Strutture in bambù italiano

Nell’ambito di un workshop organizzato dal gruppo di lavoro AkØ (Architettura a chilometro zero) sotto la guida dell’architetto Stefan Pollak, 30 studenti, professionisti e cittadini interessati provenienti da tutta Italia, Inghilterra e Perù hanno costruito lo scorso settembre, in poco più di una settimana, un padiglione coperto da un guscio reticolare in bambù nel comune di Roccamontepiano (Chieti). La struttura, che potrà essere utilizzata per lo svolgimento di piccoli eventi ricreativi e culturali, si inserisce in un’indagine sperimentale promossa dal Dipartimento di Progettazione e Studio dell’Architettura dell’Università di Roma Tre in collaborazione con l’Associazione Italiana Bambù e altre associazioni promotrici dell’architettura naturale.
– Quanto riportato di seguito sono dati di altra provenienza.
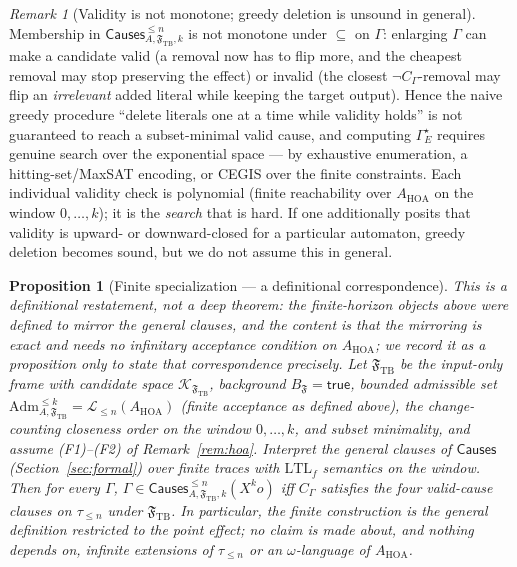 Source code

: \documentclass[11pt]{article}
\newtheorem{proposition}{Proposition}
\theoremstyle{remark}
\newtheorem{remark}{Remark}
\newcommand{\LTL}{\mathrm{LTL}}
\newcommand{\Lang}{\mathcal{L}}
\newcommand{\True}{\mathsf{true}}
\newcommand{\Frame}{\mathfrak{F}}
\newcommand{\Adm}{\mathrm{Adm}}
\begin{document}
\begin{remark}[Validity is not monotone; greedy deletion is unsound in general]
\label{rem:nonmonotone}
Membership in \(\mathsf{Causes}^{\le n}_{A,\Frame_{\mathrm{TB}},k}\) is not
monotone under \(\subseteq\) on \(\Gamma\): enlarging \(\Gamma\) can make a
candidate valid (a removal now has to flip more, and the cheapest removal may stop
preserving the effect) or invalid (the closest \(\neg C_\Gamma\)-removal may flip
an \emph{irrelevant} added literal while keeping the target output). Hence the
naive greedy procedure ``delete literals one at a time while validity holds'' is
not guaranteed to reach a subset-minimal valid cause, and computing
\(\Gamma_E^\star\) requires genuine search over the exponential space --- by
exhaustive enumeration, a hitting-set/MaxSAT encoding, or CEGIS over the finite
constraints. Each individual validity check is polynomial (finite reachability
over \(A_{\mathrm{HOA}}\) on the window \(0,\ldots,k\)); it is the \emph{search}
that is hard. If one additionally posits that validity is upward- or
downward-closed for a particular automaton, greedy deletion becomes sound, but we
do not assume this in general.
\end{remark}

\begin{proposition}[Finite specialization --- a definitional correspondence]
\label{prop:tb-reduction}
This is a \emph{definitional} restatement, not a deep theorem: the finite-horizon
objects above were \emph{defined} to mirror the general clauses, and the content is
that the mirroring is exact and needs no infinitary acceptance condition on
\(A_{\mathrm{HOA}}\); we record it as a proposition only to state that
correspondence precisely. Let
\(\Frame_{\mathrm{TB}}\) be the input-only frame with candidate space
\(\mathcal{K}_{\Frame_{\mathrm{TB}}}\), background \(B_{\Frame}=\True\), bounded
admissible set \(\Adm^{\le k}_{A,\Frame_{\mathrm{TB}}}=\Lang_{\le n}(A_{\mathrm{HOA}})\)
(finite acceptance as defined above), the change-counting closeness order on the
window \(0,\ldots,k\), and subset minimality, and assume (F1)--(F2) of
Remark~\ref{rem:hoa}. Interpret the general clauses of \(\mathsf{Causes}\)
(Section~\ref{sec:formal}) over finite traces with \(\LTL_f\) semantics on the
window. Then for every \(\Gamma\),
\(\Gamma\in\mathsf{Causes}^{\le n}_{A,\Frame_{\mathrm{TB}},k}(X^k o)\) iff
\(C_\Gamma\) satisfies the four valid-cause clauses on \(\tau_{\le n}\) under
\(\Frame_{\mathrm{TB}}\). In particular, the finite construction \emph{is} the
general definition restricted to the point effect; no claim is made about, and
nothing depends on, infinite extensions of \(\tau_{\le n}\) or an
\(\omega\)-language of \(A_{\mathrm{HOA}}\).
\end{proposition}
\end{document}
Il materiale è stato donato da coltivatori di bambù in Toscana e lavorato direttamente in cantiere insieme ad altri materiali naturali quali elementi lignei e basamento in terra cruda, che alludono a nuove modalità di utilizzo di tecniche localmente diffuse, come le murature in massone (cob). La costruzione è un’evoluzione del sistema Domocaña, sviluppato dall’ingegnere peruviano Raquel Barrionuevo dell’Universidad Nacional de Ingegniería di Lima.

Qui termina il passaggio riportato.